La decimoséptima etapa del Giro de Italia, entre Canazei y Sega di Ala, de 193 kilómetros, propone una jornada de alta montaña con una primera parte totalmente en bajada, una parte intermedia llana y un tramo final con dos puertos exigentes en los últimos kilómetros.

La etapa comienza en un terreno escarpado que desemboca en la pequeña cota de Sveseri (3a, 2,9 kms al 9,3), desde cuya cima se inicia un largo descenso de más de 30 kilómetros. A partir de ahí una larga zona llana de 48 kilómetros hasta el pie del Passo San Valentino (1a, 14,8 km al 7,6). Una subida exigente con descenso de tomar precauciones hasta un tramo llano que dejará al pelotón en el punto clave.

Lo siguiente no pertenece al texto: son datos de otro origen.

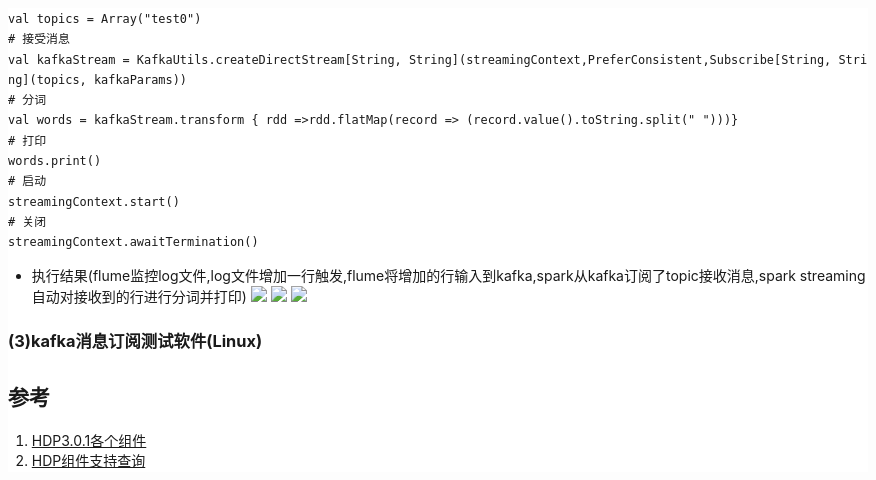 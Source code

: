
 ```
val topics = Array("test0")
# 接受消息
val kafkaStream = KafkaUtils.createDirectStream[String, String](streamingContext,PreferConsistent,Subscribe[String, String](topics, kafkaParams))
# 分词
val words = kafkaStream.transform { rdd =>rdd.flatMap(record => (record.value().toString.split(" ")))}
# 打印
words.print()
# 启动
streamingContext.start() 
# 关闭
streamingContext.awaitTermination()
```
- 执行结果(flume监控log文件,log文件增加一行触发,flume将增加的行输入到kafka,spark从kafka订阅了topic接收消息,spark streaming自动对接收到的行进行分词并打印)
![](./images/flume_kafka_spark_1.png) 
![](./images/flume_kafka_spark_2.png)
![](./images/flume_kafka_spark_3.png) 

### (3)kafka消息订阅测试软件(Linux)


## 参考
1. [HDP3.0.1各个组件](hdp_3.0.1)
2. [HDP组件支持查询](hdp_suport)

[hdp_3.0.1]: https://docs.cloudera.com/HDPDocuments/HDP3/HDP-3.0.1/release-notes/content/comp_versions.html
[hdp_support]: https://supportmatrix.hortonworks.com


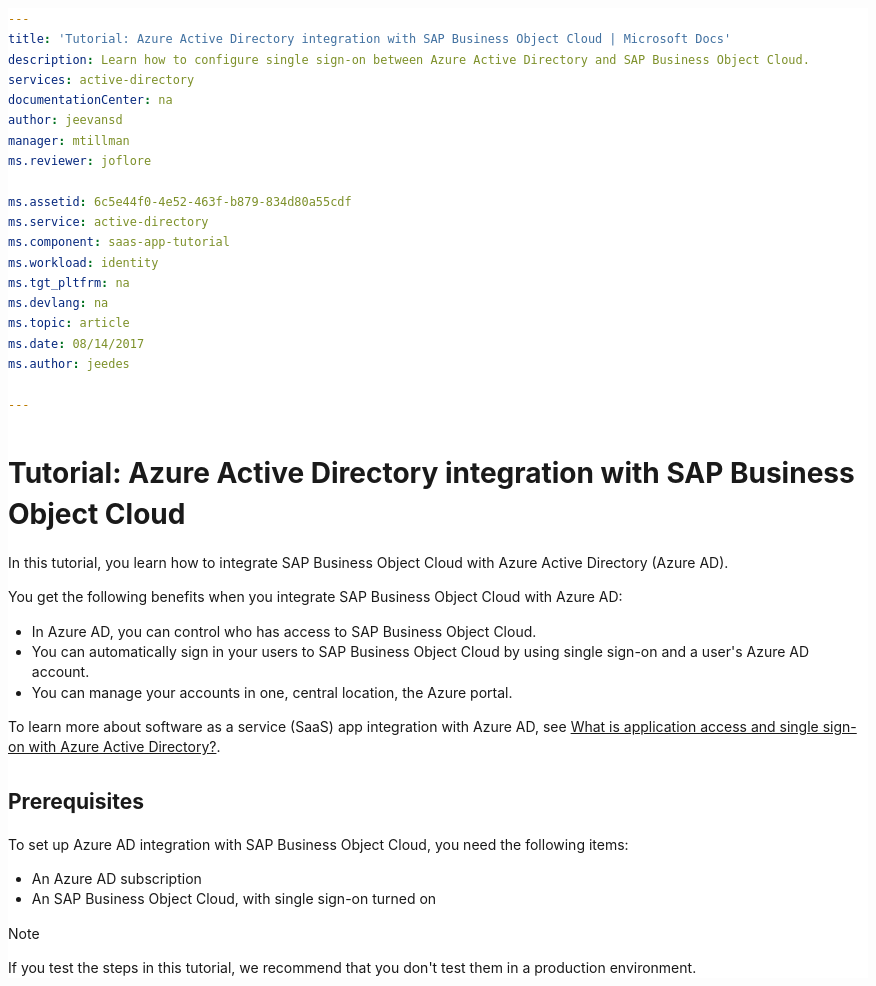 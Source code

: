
 ```yaml
---
title: 'Tutorial: Azure Active Directory integration with SAP Business Object Cloud | Microsoft Docs'
description: Learn how to configure single sign-on between Azure Active Directory and SAP Business Object Cloud.
services: active-directory
documentationCenter: na
author: jeevansd
manager: mtillman
ms.reviewer: joflore

ms.assetid: 6c5e44f0-4e52-463f-b879-834d80a55cdf
ms.service: active-directory
ms.component: saas-app-tutorial
ms.workload: identity
ms.tgt_pltfrm: na
ms.devlang: na
ms.topic: article
ms.date: 08/14/2017
ms.author: jeedes

---
```

# Tutorial: Azure Active Directory integration with SAP Business Object Cloud

In this tutorial, you learn how to integrate SAP Business Object Cloud with Azure Active Directory (Azure AD).

You get the following benefits when you integrate SAP Business Object Cloud with Azure AD:

- In Azure AD, you can control who has access to SAP Business Object Cloud.
- You can automatically sign in your users to SAP Business Object Cloud by using single sign-on and a user's Azure AD account.
- You can manage your accounts in one, central location, the Azure portal.

To learn more about software as a service (SaaS) app integration with Azure AD, see [What is application access and single sign-on with Azure Active Directory?](../manage-apps/what-is-single-sign-on.md).

## Prerequisites

To set up Azure AD integration with SAP Business Object Cloud, you need the following items:

- An Azure AD subscription
- An SAP Business Object Cloud, with single sign-on turned on

> [!NOTE]
> If you test the steps in this tutorial, we recommend that you don't test them in a production environment.


[1]: ./media/sapboc-tutorial/tutorial_general_01.png
[2]: ./media/sapboc-tutorial/tutorial_general_02.png
[3]: ./media/sapboc-tutorial/tutorial_general_03.png
[4]: ./media/sapboc-tutorial/tutorial_general_04.png
[100]: ./media/sapboc-tutorial/tutorial_general_100.png
[200]: ./media/sapboc-tutorial/tutorial_general_200.png
[201]: ./media/sapboc-tutorial/tutorial_general_201.png
[202]: ./media/sapboc-tutorial/tutorial_general_202.png
[203]: ./media/sapboc-tutorial/tutorial_general_203.png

Restará la subida definitiva a Sega di Ala, con 11,5 kilómetros al 9,6 por ciento. Los primeros kilómetros por encima del 10 con picos del 15 y máximas pendientes del 18. La subida final será de unos 11 kilómetros. Los primeros 9,5 estarán prácticamente siempre por encima del 10 por ciento con picos prolongados en torno al 15 y máximos del 18. Un escenario propicio para la batalla entre los favoritos.